Although Peters is “sympathetic to the Libertarian message, he has no plans to endorse Gary Johnson,” Sullivan added.

It’s not whether he will endorse Johnson that is of interest to 2nd District voters, according to Loebsack campaign spokesman Joe O’Hern. Peters “is trying to sidestep the Iowa Republican Party’s full- throttled support of (Donald) Trump.”

“Peters is running on the Republican ticket, and it’s time for him to either stand up against a campaign that attacks Gold Star military families or join his fellow Iowa Republicans in embracing Mr. Trump,” O’Hern said.

That’s the kind of “rigid partisanship” that frustrates voters, Peters responded.

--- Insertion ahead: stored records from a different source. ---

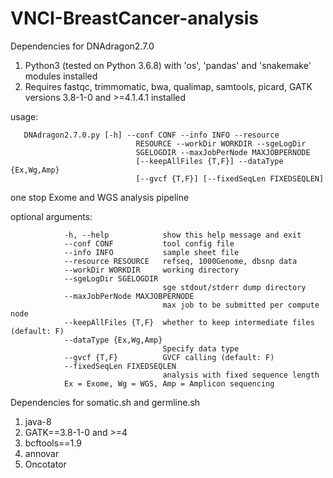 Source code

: # VNCI-BreastCancer-analysis

Dependencies for  DNAdragon2.7.0
1. Python3 (tested on Python 3.6.8) with 'os', 'pandas' and 'snakemake' modules installed
2. Requires fastqc, trimmomatic, bwa, qualimap, samtools, picard, GATK versions 3.8-1-0 and >=4.1.4.1 installed

usage:

       DNAdragon2.7.0.py [-h] --conf CONF --info INFO --resource
                                RESOURCE --workDir WORKDIR --sgeLogDir
                                SGELOGDIR --maxJobPerNode MAXJOBPERNODE
                                [--keepAllFiles {T,F}] --dataType {Ex,Wg,Amp}
                                [--gvcf {T,F}] [--fixedSeqLen FIXEDSEQLEN]

one stop Exome and WGS analysis pipeline
  
optional arguments:

                -h, --help            show this help message and exit
                --conf CONF           tool config file
                --info INFO           sample sheet file
                --resource RESOURCE   refseq, 1000Genome, dbsnp data
                --workDir WORKDIR     working directory
                --sgeLogDir SGELOGDIR 
                                      sge stdout/stderr dump directory
                --maxJobPerNode MAXJOBPERNODE
                                      max job to be submitted per compute node
                --keepAllFiles {T,F}  whether to keep intermediate files (default: F)
                --dataType {Ex,Wg,Amp}
                                      Specify data type
                --gvcf {T,F}          GVCF calling (default: F)
                --fixedSeqLen FIXEDSEQLEN
                                      analysis with fixed sequence length
                Ex = Exome, Wg = WGS, Amp = Amplicon sequencing

Dependencies for somatic.sh and germline.sh
1. java-8
2. GATK==3.8-1-0 and >=4
3. bcftools==1.9
4. annovar
5. Oncotator
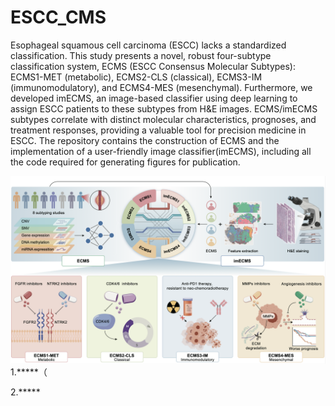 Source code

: # ESCC_CMS
Esophageal squamous cell carcinoma (ESCC) lacks a standardized classification.  This study presents a novel, robust four-subtype classification system, ECMS (ESCC Consensus Molecular Subtypes): ECMS1-MET (metabolic), ECMS2-CLS (classical), ECMS3-IM (immunomodulatory), and ECMS4-MES (mesenchymal).  Furthermore, we developed imECMS, an image-based classifier using deep learning to assign ESCC patients to these subtypes from H&E images.  ECMS/imECMS subtypes correlate with distinct molecular characteristics, prognoses, and treatment responses, providing a valuable tool for precision medicine in ESCC.
The repository contains the construction of ECMS and the implementation of a user-friendly image classifier(imECMS), including all the code required for generating figures for publication. 

![image](ECMS_2024.png)
1.*****（

2.*****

“I’m an American first and foremost, not just a member of a political party,” he said. “My team and I are grateful for the passionate support of Republican leaders and the grass roots alike, but I’ve been clear that I’ll be an independent-minded leader in Congress. I won’t blindly follow the party line like our current congressman does.”

Like Johnson, Peters switched parties this year. In 2010, the Army veteran and surgeon ran for the Iowa Legislature as a Libertarian.

Also, Peters is not seeking the endorsement of the Libertarian Party of Iowa, which doesn’t have a candidate in the 24-county southeast Iowa district that includes Johnson and Scott counties.

“We have a lot of friends who are Libertarians, Democrats and independents,” Sullivan said. “A lot of those people will end up supporting us.”